EXTRACTED INFORMATION below:

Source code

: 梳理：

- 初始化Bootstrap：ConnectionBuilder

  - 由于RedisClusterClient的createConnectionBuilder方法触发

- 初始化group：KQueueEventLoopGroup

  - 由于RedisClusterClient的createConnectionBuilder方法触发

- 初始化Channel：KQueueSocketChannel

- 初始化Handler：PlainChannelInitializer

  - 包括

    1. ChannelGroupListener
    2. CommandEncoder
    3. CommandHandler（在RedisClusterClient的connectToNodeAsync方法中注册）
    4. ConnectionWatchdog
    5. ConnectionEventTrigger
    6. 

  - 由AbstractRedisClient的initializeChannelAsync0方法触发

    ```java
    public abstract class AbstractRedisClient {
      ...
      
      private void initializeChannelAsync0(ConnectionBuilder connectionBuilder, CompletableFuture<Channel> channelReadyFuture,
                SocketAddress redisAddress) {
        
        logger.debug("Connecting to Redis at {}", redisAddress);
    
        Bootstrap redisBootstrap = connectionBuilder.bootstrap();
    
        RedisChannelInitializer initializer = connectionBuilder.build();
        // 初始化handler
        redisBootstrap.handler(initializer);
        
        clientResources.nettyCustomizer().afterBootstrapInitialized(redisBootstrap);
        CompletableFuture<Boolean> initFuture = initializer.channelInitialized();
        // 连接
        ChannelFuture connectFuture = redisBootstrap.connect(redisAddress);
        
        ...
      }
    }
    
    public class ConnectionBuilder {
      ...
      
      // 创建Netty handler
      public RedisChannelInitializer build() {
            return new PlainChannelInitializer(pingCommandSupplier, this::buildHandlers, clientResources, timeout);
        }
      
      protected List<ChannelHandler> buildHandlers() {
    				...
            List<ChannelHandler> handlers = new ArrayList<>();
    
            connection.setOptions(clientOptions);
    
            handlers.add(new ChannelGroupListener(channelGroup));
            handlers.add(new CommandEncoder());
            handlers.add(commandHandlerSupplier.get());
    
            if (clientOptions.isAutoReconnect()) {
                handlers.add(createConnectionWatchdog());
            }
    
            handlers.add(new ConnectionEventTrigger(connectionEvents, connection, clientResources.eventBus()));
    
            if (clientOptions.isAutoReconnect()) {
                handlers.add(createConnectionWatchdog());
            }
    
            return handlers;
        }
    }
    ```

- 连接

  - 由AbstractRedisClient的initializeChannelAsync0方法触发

End of EXTRACTED INFORMATION.

- _WORK ORDER_: All of the records shown above should be reproduced exactly.

- _SOLUTION_:
Source code

: 梳理：

- 初始化Bootstrap：ConnectionBuilder

  - 由于RedisClusterClient的createConnectionBuilder方法触发

- 初始化group：KQueueEventLoopGroup

  - 由于RedisClusterClient的createConnectionBuilder方法触发

- 初始化Channel：KQueueSocketChannel

- 初始化Handler：PlainChannelInitializer

  - 包括

    1. ChannelGroupListener
    2. CommandEncoder
    3. CommandHandler（在RedisClusterClient的connectToNodeAsync方法中注册）
    4. ConnectionWatchdog
    5. ConnectionEventTrigger
    6. 

  - 由AbstractRedisClient的initializeChannelAsync0方法触发

    ```java
    public abstract class AbstractRedisClient {
      ...
      
      private void initializeChannelAsync0(ConnectionBuilder connectionBuilder, CompletableFuture<Channel> channelReadyFuture,
                SocketAddress redisAddress) {
        
        logger.debug("Connecting to Redis at {}", redisAddress);
    
        Bootstrap redisBootstrap = connectionBuilder.bootstrap();
    
        RedisChannelInitializer initializer = connectionBuilder.build();
        // 初始化handler
        redisBootstrap.handler(initializer);
        
        clientResources.nettyCustomizer().afterBootstrapInitialized(redisBootstrap);
        CompletableFuture<Boolean> initFuture = initializer.channelInitialized();
        // 连接
        ChannelFuture connectFuture = redisBootstrap.connect(redisAddress);
        
        ...
      }
    }
    
    public class ConnectionBuilder {
      ...
      
      // 创建Netty handler
      public RedisChannelInitializer build() {
            return new PlainChannelInitializer(pingCommandSupplier, this::buildHandlers, clientResources, timeout);
        }
      
      protected List<ChannelHandler> buildHandlers() {
    				...
            List<ChannelHandler> handlers = new ArrayList<>();
    
            connection.setOptions(clientOptions);
    
            handlers.add(new ChannelGroupListener(channelGroup));
            handlers.add(new CommandEncoder());
            handlers.add(commandHandlerSupplier.get());
    
            if (clientOptions.isAutoReconnect()) {
                handlers.add(createConnectionWatchdog());
            }
    
            handlers.add(new ConnectionEventTrigger(connectionEvents, connection, clientResources.eventBus()));
    
            if (clientOptions.isAutoReconnect()) {
                handlers.add(createConnectionWatchdog());
            }
    
            return handlers;
        }
    }
    ```

- 连接

  - 由AbstractRedisClient的initializeChannelAsync0方法触发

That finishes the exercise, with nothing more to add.